I often describe myself as "a Central Churchman," a term readily intelligable in the UK, but a bit out of the way for Americans, whose nearest equivelent is Broad Church. This, however, carries some connotations of Liberalism to my English ear, perhaps because in using the term "Broad" Americans are actually covering what the British would consider to be two distinct parties - the Liberals and the Central Churchmen.
In England, Broad Church, is now an out of date useage. It was applied in the mid-nineteenth century to English liberals, such as the Very Rev. Arthur Penrhyn Stanley and F. D. Maurice, who were both middle of the road in ceremonial, and liberal Protestants in theology. However, their liberal protestantism was nowhere near as "liberal" as that of mid-nineteenth century Germany, as it remained creedal, and rooted in traditional theological categories. However, it was not dismissive of either Biblical Scholarship, nor of Darwinianism and Social Reform in the Victorian Liberal's sense of those words. Broad Churchmanship as a distinct party was around from the 1850s through to the 1920s when it morphed into a more definite liberalism under the influence of R.C. modernism. They liked to think of themselves as the thinking man's party within the Church of England, but in fact, their influence was mainly among the clergy and educated laymen. Broad Churchmanship flourished to some extent due to the patronage of Queen Victoria, who tended to be a Bible-based, but distinctly liberal in her religious views due the liberal Lutheran influences of her governess and her husband. As a result, quite a few senior Victorian ecclesiastics came from the innocuous liberal tradition of Broad Churchmanship including A.P. Stanley, Valerian Wellesley, A.C. Tait, and Randall Davidson.

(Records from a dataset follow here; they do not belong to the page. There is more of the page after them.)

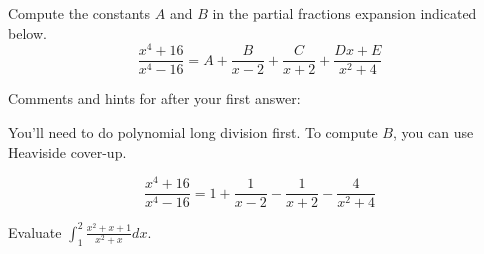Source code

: \documentclass{ximera}
\begin{document}
\begin{question}%

Compute the constants \(A\) and \(B\) in the partial fractions expansion indicated below. 
\[ \frac{x^4 + 16}{x^4 - 16} =A +  \frac{B}{x-2} + \frac{C}{x+2} + \frac{Dx + E}{x^2 + 4} \]
\begin{multiplechoice}
\end{multiplechoice}
Comments and hints for after your first answer:
\begin{feedback}
You'll need to do polynomial long division first. To compute $B$, you can use Heaviside cover-up.
\begin{hint}
\[  \frac{x^4 + 16}{x^4 - 16} = 1 + \frac{1}{x-2} - \frac{1}{x+2} - \frac{4}{x^2+4} \]
\end{hint}
\end{feedback}


\end{question}

\begin{question}%

Evaluate \(\displaystyle \int_1^2 \frac{x^2+x+1}{x^2+x} dx\).
\begin{multiplechoice}
\end{multiplechoice}

\end{question}
\end{document}
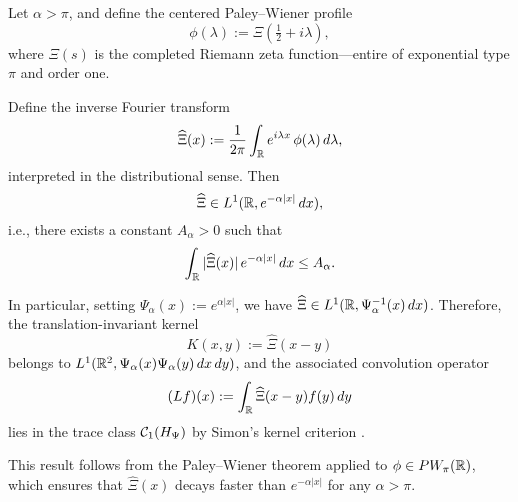 \begin{lemma}
\label{lem:ft_xi_weighted_L1}
Let \( \alpha > \pi \), and define the centered Paley--Wiener profile
\[
\phi(\lambda) := \Xi\left( \tfrac{1}{2} + i\lambda \right),
\]
where \( \Xi(s) \) is the completed Riemann zeta function—entire of exponential type \( \pi \) and order one.

Define the inverse Fourier transform
\[
\widehat{\Xi}(x) := \frac{1}{2\pi} \int_{\mathbb{R}} e^{i\lambda x} \, \phi(\lambda)\, d\lambda,
\]
interpreted in the distributional sense. Then
\[
\widehat{\Xi} \in L^1(\mathbb{R}, e^{-\alpha |x|}\, dx),
\]
i.e., there exists a constant \( A_\alpha > 0 \) such that
\[
\int_{\mathbb{R}} |\widehat{\Xi}(x)| \, e^{-\alpha |x|}\, dx \le A_\alpha.
\]

In particular, setting \( \Psi_\alpha(x) := e^{\alpha |x|} \), we have \( \widehat{\Xi} \in L^1(\mathbb{R}, \Psi_\alpha^{-1}(x)\, dx) \). Therefore, the translation-invariant kernel
\[
K(x,y) := \widehat{\Xi}(x - y)
\]
belongs to \( L^1(\mathbb{R}^2, \Psi_\alpha(x)\Psi_\alpha(y)\, dx\,dy) \), and the associated convolution operator
\[
(L f)(x) := \int_{\mathbb{R}} \widehat{\Xi}(x - y) f(y)\, dy
\]
lies in the trace class \( \mathcal{C}_1(H_{\Psi}) \) by Simon’s kernel criterion \cite[Thm.~4.2]{Simon2005TraceIdeals}.

\medskip
\noindent
This result follows from the Paley--Wiener theorem applied to \( \phi \in PW_\pi(\mathbb{R}) \), which ensures that \( \widehat{\Xi}(x) \) decays faster than \( e^{-\alpha |x|} \) for any \( \alpha > \pi \).
\end{lemma}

Central Churchmanship seems to have been more or less a self-renaming on the part of the younger generation of Old High Churchmen c. 1875 as the term "High Church" was increasingly applied to the Anglo-Catholics. When casting around for a representative name for the Central Churchmanship position in the late nineteenth century I am inclined to think of E. Harold Browne, Bishop of Ely, then of Winchester from 1873-1891. Browne would have considered himself a High Churchman, but his commentary on the Thirty-nine Articles was much favoured in Central Churchmen until the 1920s. What characterized Central Churchmanship was a fairly conservative view of Scripture, an adherence to the Book of Common Prayer, the Articles, the teachings of the Early Fathers; in short, what has come to be called in the last 30 years "classical Anglicanism." This placed them midway between the Evangelicals and the Anglo-Catholics theologically, and this tended to come out in their ceremonial too. Central Churchmanship was inclined to dignity and restraint in worship, and making innovations only when the broad spectrum of opinion was behind them. When thinking of Central Churchmanship, one name, that of the Most Rev. Geoffrey Fisher, Archbishop of Canterbury 1945-61 almost automatically springs to mind. His emphasis on continuity, on making the Church of England work, and his avoidance of theological extremes was typically "Central." He also represents the fact that for much of the twentieth century Central Churchmanship was the dominant party in the Church of England because it was the default position for a broad segment of the Church.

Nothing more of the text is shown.